Banco Pine (PINE4) quase dobra lucro e alcança ROAE de 37,5% no 2T26

Melhora dos resultados reflete a estratégia do banco de focar em linhas com maior retorno.

Author
Publicado em 12/08/2026 às 11:28h Publicado em 12/08/2026 às 11:28h por Marina Barbosa
O ROE do Pine superou o dos bancões no 2T26 (Imagem: Shutterstock)
O ROE do Pine superou o dos bancões no 2T26 (Imagem: Shutterstock)
O Banco Pine (PINE4) teve mais um trimestre de forte crescimento, impulsionado pela estratégia de focar em produtos de maior rentabilidade e melhor retorno ajustado ao risco.
📈 A instituição teve um lucro líquido de R$ 165,7 milhões no segundo trimestre de 2026, que é quase o dobro do resultado de R$ 83 milhões reportado no mesmo período de 2025. 
Além disso, expandiu o ROAE (retorno ajustado sobre o patrimônio líquido) de 29% para 37,5% nesse período, atingindo um nível de rentabilidade que supera com folga o dos bancões brasileiros.
Para se ter ideia, o BTG Pactual (BPAC11) entregou um ROAE de 26,7% no segundo trimestre de 2026. Já o ROE do Itaú (ITUB4) atingiu 24,3%, o do Bradesco (BBDC4) foi para 16,2% e o do Santander (SANB11) caiu para 12,5%.
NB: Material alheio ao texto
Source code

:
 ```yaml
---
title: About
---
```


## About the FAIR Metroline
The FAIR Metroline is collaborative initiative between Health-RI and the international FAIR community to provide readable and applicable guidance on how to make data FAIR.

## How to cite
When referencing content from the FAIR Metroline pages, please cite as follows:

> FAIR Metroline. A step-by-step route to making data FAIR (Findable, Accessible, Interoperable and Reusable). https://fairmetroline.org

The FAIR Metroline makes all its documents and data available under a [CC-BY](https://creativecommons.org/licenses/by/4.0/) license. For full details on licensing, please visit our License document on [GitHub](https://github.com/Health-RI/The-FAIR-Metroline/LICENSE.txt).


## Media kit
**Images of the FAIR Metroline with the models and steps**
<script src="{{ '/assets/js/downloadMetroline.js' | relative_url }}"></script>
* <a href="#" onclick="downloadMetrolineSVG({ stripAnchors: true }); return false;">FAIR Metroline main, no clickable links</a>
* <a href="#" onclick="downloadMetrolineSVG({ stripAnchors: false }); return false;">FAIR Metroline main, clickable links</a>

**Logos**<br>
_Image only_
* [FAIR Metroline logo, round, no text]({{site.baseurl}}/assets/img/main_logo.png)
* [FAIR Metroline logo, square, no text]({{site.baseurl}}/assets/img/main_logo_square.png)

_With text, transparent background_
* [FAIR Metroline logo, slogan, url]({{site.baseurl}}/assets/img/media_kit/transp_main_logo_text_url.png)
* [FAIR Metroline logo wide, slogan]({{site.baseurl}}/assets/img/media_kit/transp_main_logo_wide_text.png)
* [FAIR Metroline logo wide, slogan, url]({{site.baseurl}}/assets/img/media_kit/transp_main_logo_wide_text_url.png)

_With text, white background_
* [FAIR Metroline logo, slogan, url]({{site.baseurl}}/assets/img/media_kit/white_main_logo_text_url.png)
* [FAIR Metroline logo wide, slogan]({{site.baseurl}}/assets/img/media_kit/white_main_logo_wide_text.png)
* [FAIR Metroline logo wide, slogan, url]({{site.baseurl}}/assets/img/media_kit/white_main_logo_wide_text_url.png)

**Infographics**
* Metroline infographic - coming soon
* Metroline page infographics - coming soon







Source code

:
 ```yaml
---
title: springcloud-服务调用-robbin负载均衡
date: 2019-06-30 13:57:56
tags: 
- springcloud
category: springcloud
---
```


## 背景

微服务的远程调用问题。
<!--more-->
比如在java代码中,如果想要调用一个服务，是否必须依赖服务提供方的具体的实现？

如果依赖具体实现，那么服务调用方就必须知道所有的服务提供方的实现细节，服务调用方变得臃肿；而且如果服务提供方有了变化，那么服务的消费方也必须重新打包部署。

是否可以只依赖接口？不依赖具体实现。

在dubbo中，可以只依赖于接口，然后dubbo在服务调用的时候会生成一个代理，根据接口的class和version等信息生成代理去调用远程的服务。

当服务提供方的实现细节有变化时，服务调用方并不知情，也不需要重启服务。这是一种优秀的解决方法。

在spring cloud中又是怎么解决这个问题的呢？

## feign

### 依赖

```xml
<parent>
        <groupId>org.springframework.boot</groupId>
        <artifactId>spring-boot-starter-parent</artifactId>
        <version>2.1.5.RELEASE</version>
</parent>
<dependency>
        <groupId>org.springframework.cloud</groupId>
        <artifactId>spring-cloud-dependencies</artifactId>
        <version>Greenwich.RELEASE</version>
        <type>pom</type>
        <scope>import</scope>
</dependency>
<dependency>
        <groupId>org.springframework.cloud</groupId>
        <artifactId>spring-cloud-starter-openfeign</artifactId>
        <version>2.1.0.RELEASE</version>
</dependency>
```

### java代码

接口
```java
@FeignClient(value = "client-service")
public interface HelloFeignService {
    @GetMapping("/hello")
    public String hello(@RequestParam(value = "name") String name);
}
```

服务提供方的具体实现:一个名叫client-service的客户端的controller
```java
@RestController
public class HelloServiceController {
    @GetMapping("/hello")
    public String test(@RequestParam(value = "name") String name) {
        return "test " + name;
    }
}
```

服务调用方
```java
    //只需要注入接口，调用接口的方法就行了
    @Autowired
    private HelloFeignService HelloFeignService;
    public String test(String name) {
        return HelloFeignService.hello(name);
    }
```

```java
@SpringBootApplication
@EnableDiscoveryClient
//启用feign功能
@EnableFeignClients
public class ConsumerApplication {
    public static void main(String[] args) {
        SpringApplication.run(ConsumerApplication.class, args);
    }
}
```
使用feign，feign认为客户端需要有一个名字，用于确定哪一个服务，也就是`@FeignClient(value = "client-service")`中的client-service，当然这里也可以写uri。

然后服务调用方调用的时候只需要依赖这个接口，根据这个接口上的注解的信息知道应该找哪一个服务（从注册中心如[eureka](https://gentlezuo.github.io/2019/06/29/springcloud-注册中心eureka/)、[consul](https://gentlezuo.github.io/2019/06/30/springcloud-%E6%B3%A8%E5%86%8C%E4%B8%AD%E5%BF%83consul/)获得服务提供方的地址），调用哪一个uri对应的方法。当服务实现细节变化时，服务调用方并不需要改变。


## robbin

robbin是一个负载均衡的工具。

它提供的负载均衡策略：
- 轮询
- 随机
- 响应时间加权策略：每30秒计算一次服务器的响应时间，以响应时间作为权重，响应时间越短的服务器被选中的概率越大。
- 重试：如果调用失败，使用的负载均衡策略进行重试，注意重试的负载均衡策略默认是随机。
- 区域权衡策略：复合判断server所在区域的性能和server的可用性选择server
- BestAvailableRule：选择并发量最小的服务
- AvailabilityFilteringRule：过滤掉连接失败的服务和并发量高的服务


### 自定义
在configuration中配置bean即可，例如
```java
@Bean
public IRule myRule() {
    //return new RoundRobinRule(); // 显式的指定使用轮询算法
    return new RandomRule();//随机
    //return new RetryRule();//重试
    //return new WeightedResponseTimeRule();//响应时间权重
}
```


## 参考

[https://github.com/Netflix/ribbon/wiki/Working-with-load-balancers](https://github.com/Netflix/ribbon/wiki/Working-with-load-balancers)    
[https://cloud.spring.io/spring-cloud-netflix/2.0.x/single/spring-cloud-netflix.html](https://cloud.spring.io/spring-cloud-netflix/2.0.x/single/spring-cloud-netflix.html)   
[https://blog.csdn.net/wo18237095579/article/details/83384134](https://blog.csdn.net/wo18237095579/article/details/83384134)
A estratégia por trás da alta

De acordo com o Pine, três motores explicam a evolução dos resultados:
  • o crescimento de 40% da carteira expandida de crédito; 
  • o foco em linhas de crédito com maior retorno ajustado ao risco; 
  • a melhora do índice de eficiência.
"A melhora de 8,5 p.p. no ROAE do 2T25 para o 2T26 ocorre com menor alavancagem – o ganho vem de melhora no retorno sobre a carteira", destacou.
O Pine concentra suas atividades em operações de crédito com garantias, que são consideradas menos arriscadas, como o crédito consignado. 
Porém, nos últimos trimestres, também passou a mirar produtos com maior retorno ajustado ao risco, para diversificar a carteira e ampliar os ganhos.
A chamada "rota do yield" envolve sobretudo uma maior oferta de cartões e de crédito consignado privado, que oferece um "retorno bem acima do custo de capital", segundo o banco.

Os números do 2T26

💲 Com isso, a carteira de crédito expandida do Pine atingiu R$ 21,8 bilhões no segundo trimestre de 2026, puxada sobretudo pelo crescimento do consignado privado.
"A rota do yield atingiu 53,1% da carteira de Varejo e 35,8% da carteira expandida, refletindo a maior participação de linhas com retorno ajustado ao risco mais atrativo", informou o banco.
A taxa de inadimplência, no entanto, também subiu. O indicador atingiu 2,7% em junho de 2026, contra 2,2% de março e 1,3% no mesmo mês de 2025.
Já a receita de serviços cresceu 4,3% em um ano, para R$ 37,3 milhões, na medida em que a relação do banco com os clientes evolui do crédito para produtos de maior valor agregado.